The record shows that the complainant was robbed at gunpoint by two men. The men approached the complainant around 10:00 a.m. in the parking lot near the complainant's apartment. Appellant's accomplice, identified as Kevin Oliver, pulled out a black pistol, pointed it at the complainant, and demanded the complainant's keys and wallet. They took the complainant's wallet and his car. During the offense, appellant told Oliver to "shoot him, shoot him man, shoot him." The complainant was afraid that he was going to be shot. Oliver hit the complainant in the eye with something real hard, like the pistol, knocking him to the ground. After the two men left in the complainant's car, the complainant immediately called the police to report the crime. The complainant gave the police a description of his car and of the robbers. He described appellant as a thin black male, approximately 5' 8" tall, with curly hair who was wearing a blue shirt. The complainant admitted being mistaken regarding the presence or lack of facial hair. Approximately 12 hours later, appellant was observed driving the complainant's stolen car. Officers arrested appellant after he attempted to flee in the car and then on foot. The complainant subsequently picked appellant's picture out of a photographic lineup. The complainant also identified appellant in open court as one of the two robbers.

Held: Affirmed.

Opinion Text: In his first point of error, appellant contends that trial counsel was ineffective in several ways, such as: allowing evidence of appellant's juvenile record to be admitted without objection, failing to conduct a thorough investigation prior to trial, failing to subpoena the complainant's wife, and failing to realize the discrepancy in the complainant's initial description of appellant. In order to determine whether appellant's trial counsel rendered ineffective assistance at trial, we must first determine whether appellant has shown that counsel's representation fell below an objective standard of reasonableness and, if so, then determine whether there is a reasonable probability that the result would have been different but for counsel's errors. Strickland v. Washington, 466 U.S. 668, 104 S.Ct. 2052, 80 L.Ed.2d 674 (1984); Hernandez v. State, 988 S.W.2d 770 (Tex.Cr.App.1999); Hernandez v. State, 726 S.W.2d 53, 55 (Tex.Cr.App.1986). In order to assess counsel's performance, we must make every effort to eliminate the distorting effects of hindsight, to reconstruct the circumstances, and to evaluate the conduct from counsel's perspective at the time. We must indulge a strong presumption that counsel's conduct fell within the wide range of reasonable professional assistance; and appellant must overcome the presumption that, under the circumstances, the challenged action might be considered sound trial strategy. Stafford v. State, 813 S.W.2d 503, 508 09 (Tex.Cr.App.1991).
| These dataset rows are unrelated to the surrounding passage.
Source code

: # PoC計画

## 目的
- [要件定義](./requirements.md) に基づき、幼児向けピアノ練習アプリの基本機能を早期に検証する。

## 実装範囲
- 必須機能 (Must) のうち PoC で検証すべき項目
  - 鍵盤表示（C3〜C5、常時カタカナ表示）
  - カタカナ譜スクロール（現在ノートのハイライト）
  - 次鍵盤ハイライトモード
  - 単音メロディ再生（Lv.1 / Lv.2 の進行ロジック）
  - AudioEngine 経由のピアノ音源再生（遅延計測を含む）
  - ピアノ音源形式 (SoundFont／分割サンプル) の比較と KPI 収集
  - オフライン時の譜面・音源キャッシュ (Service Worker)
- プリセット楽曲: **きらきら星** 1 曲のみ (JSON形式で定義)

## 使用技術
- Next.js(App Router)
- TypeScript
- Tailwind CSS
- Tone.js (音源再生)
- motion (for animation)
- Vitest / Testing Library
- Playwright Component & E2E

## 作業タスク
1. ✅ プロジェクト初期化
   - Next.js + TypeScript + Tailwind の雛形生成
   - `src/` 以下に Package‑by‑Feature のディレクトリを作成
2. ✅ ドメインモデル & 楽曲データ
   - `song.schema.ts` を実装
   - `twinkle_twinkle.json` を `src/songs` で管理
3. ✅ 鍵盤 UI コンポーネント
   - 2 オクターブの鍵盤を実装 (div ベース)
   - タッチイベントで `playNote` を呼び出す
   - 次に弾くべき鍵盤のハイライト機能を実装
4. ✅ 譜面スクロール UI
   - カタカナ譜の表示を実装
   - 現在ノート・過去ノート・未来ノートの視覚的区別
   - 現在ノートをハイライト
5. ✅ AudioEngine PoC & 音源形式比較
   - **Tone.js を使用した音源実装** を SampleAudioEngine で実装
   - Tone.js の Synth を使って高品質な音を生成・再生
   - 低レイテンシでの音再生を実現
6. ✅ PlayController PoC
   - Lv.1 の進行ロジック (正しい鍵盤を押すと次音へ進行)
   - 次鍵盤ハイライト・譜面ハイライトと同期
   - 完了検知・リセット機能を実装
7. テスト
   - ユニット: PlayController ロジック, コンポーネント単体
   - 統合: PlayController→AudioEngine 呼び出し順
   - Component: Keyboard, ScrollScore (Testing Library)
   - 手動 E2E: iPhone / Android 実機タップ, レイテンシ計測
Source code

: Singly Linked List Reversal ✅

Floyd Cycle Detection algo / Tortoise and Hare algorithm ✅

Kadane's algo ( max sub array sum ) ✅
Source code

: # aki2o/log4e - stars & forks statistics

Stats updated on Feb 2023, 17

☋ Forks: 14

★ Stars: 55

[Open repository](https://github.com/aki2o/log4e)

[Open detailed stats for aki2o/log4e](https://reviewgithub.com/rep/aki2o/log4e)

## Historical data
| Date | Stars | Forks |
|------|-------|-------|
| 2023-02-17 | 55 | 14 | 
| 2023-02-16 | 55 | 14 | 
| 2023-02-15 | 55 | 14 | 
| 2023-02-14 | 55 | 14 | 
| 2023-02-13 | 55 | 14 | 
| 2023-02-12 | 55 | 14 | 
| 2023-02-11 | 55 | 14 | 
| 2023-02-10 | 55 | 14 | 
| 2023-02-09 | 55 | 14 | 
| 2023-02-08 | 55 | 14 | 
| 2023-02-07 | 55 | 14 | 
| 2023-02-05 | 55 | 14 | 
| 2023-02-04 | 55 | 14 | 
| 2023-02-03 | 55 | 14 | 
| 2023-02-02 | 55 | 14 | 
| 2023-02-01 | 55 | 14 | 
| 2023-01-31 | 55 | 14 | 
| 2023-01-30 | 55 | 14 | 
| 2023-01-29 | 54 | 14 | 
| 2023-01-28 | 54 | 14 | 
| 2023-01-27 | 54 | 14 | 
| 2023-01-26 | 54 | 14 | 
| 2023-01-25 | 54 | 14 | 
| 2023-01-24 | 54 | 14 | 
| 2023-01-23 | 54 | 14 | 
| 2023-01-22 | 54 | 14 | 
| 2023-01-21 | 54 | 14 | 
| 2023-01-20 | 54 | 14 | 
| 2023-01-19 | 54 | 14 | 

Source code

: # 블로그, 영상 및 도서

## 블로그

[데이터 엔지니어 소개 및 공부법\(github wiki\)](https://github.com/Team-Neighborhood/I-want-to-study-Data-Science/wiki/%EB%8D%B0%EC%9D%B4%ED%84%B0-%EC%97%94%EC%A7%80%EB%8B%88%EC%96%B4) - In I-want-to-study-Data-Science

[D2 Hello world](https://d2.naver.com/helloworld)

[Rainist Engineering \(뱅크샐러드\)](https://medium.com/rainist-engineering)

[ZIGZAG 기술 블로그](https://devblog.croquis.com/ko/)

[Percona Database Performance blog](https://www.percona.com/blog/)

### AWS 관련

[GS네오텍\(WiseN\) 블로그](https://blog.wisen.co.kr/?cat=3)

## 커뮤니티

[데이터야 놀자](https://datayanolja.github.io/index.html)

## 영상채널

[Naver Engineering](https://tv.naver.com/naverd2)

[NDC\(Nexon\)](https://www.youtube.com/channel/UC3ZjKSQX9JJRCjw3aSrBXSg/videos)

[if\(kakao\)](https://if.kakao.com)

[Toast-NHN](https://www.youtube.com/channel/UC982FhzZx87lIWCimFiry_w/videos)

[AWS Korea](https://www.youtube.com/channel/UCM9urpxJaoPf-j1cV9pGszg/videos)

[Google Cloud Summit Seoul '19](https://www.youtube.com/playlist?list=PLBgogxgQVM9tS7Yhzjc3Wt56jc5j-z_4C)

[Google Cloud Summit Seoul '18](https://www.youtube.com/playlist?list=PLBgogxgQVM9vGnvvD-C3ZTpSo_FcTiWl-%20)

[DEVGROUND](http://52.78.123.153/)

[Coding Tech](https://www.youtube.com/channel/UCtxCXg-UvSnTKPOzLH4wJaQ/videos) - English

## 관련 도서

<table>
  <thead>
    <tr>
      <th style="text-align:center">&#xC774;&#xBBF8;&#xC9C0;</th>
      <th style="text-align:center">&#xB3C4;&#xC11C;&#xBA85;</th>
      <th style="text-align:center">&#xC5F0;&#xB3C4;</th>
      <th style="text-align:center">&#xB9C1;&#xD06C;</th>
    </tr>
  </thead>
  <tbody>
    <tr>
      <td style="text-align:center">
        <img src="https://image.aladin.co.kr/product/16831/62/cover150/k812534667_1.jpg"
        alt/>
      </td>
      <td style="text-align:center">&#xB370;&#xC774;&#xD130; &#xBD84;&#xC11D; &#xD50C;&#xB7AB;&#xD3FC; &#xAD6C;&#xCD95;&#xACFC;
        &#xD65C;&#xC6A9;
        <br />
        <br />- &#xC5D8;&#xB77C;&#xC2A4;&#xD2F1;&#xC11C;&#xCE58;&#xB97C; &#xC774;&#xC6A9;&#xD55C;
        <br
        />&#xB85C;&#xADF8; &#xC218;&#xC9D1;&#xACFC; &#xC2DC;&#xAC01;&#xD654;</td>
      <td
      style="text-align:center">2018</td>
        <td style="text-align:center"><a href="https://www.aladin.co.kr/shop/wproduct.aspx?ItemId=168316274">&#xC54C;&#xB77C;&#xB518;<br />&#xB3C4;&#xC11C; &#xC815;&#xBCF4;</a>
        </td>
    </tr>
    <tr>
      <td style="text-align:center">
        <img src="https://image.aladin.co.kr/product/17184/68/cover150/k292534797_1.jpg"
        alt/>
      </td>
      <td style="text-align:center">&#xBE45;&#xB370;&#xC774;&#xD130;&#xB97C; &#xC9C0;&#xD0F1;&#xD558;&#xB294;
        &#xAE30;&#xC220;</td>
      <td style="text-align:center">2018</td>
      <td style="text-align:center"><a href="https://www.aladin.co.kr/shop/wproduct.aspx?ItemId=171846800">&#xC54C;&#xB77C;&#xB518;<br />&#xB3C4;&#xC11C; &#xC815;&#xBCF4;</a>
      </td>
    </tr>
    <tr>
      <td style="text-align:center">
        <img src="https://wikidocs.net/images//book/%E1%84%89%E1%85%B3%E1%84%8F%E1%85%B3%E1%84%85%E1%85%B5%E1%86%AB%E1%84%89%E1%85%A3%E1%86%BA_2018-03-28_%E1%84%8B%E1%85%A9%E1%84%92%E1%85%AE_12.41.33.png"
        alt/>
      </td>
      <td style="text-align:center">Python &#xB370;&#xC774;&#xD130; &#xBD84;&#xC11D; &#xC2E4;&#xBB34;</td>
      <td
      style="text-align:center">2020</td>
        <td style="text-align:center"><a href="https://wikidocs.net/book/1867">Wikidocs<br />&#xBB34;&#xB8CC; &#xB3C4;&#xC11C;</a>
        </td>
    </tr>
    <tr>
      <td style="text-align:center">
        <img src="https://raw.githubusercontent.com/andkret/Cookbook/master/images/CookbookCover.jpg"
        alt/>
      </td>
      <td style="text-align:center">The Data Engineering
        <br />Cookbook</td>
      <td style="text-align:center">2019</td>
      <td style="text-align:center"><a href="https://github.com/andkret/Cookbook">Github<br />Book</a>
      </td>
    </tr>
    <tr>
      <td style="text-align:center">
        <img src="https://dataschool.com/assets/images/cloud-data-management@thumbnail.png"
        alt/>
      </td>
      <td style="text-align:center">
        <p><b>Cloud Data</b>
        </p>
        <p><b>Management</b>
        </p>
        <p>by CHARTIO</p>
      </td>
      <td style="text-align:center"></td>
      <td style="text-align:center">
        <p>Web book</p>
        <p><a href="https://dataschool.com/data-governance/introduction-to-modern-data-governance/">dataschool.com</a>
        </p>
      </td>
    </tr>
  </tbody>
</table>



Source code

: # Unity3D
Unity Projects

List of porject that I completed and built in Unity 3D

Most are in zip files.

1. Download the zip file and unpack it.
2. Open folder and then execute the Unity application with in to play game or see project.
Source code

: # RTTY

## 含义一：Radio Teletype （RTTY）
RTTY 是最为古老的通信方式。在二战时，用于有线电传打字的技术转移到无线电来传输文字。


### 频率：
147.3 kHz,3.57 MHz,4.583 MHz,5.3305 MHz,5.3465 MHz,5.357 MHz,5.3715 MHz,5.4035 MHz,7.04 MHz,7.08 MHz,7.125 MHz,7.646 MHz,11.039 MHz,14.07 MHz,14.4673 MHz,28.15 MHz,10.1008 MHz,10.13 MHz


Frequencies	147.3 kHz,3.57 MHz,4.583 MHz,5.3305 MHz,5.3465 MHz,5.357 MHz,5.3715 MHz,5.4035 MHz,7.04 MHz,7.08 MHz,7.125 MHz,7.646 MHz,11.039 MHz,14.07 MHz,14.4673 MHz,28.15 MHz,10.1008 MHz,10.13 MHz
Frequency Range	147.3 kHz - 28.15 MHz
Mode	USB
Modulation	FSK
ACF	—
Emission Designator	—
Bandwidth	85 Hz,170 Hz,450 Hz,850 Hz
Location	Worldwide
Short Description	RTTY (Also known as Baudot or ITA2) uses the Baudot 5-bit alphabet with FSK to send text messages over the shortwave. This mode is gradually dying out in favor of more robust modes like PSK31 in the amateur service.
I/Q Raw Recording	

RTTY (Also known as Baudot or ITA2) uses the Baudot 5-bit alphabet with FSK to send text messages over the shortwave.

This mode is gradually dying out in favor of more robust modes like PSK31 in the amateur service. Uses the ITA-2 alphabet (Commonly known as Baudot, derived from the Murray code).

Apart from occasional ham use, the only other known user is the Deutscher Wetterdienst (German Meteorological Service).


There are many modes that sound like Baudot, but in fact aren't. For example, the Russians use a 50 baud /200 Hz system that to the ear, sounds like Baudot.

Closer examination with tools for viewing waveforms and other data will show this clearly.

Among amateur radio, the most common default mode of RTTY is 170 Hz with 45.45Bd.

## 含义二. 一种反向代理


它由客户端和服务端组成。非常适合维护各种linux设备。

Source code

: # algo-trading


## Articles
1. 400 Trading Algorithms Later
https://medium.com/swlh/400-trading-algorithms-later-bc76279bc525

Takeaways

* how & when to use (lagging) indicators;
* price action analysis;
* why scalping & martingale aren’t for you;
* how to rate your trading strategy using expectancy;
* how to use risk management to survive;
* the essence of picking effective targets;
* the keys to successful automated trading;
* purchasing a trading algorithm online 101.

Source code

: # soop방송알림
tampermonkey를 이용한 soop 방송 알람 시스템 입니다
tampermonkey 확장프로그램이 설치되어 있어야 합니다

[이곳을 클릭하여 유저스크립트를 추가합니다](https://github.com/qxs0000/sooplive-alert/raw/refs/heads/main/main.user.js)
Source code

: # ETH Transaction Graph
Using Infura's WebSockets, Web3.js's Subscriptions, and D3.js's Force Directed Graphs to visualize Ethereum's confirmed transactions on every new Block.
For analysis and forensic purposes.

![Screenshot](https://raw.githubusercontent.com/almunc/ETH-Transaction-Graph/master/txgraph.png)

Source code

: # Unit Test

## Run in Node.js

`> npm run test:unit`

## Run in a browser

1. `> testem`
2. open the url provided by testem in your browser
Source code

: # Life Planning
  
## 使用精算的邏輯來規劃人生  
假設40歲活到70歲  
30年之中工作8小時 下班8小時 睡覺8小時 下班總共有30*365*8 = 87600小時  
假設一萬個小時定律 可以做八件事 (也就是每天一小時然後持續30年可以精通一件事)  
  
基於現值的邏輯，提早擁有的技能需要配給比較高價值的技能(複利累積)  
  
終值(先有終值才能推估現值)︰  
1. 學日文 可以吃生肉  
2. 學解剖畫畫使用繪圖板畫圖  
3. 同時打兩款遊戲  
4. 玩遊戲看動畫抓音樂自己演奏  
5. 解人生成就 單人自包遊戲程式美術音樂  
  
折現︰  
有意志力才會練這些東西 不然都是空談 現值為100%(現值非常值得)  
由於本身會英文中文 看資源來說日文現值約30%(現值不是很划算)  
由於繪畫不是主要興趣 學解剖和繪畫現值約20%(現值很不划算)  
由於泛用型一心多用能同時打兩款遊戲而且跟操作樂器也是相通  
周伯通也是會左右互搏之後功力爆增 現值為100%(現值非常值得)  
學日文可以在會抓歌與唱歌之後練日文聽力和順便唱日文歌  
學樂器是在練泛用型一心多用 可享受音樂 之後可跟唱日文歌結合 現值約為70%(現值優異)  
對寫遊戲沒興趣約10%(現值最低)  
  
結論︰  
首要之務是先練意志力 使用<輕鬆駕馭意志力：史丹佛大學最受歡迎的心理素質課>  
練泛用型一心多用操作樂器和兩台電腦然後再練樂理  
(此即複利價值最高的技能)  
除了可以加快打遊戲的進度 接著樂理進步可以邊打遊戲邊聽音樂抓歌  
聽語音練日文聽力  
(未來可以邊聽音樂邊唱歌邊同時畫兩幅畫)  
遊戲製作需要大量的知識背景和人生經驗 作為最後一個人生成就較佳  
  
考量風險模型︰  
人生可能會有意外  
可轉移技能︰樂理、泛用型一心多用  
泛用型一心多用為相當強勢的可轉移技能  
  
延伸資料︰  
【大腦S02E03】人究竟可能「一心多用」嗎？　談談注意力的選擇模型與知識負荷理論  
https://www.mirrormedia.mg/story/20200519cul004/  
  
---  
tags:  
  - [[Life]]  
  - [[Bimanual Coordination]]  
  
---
The record does show that the State used appellant's juvenile record to impeach appellant after he volunteered during cross examination that he "had never been in trouble before." Generally, evidence of a juvenile adjudication is not admissible to impeach a witness. TEX.R.EVID. 609(d). A defendant who "opens the door" to otherwise inadmissible evidence risks having that evidence admitted and used against him at trial. Feldman v. State, 71 S.W.3d 738, 755 56 (Tex.Cr.App.2002); see Delk v. State, 855 S.W.2d 700, 704 (Tex.Cr.App.), cert. den'd, 510 U.S. 982, 114 S.Ct. 481, 126 L.Ed.2d 432 (1993). In Feldman, the court upheld an inquiry into the defendant's prior "trouble," including the defendant's prior juvenile arrests. In this case, the evidence was admissible to correct the false impression left by appellant when he volunteered that he had never been in trouble before. Because the evidence was admissible, trial counsel was not ineffective by failing to object. McFarland v. State, 845 S.W.2d 824, 846 (Tex.Cr.App.1992), cert. den'd, 508 U.S. 963, 113 S.Ct. 2937, 124 L.Ed.2d 686 (1993).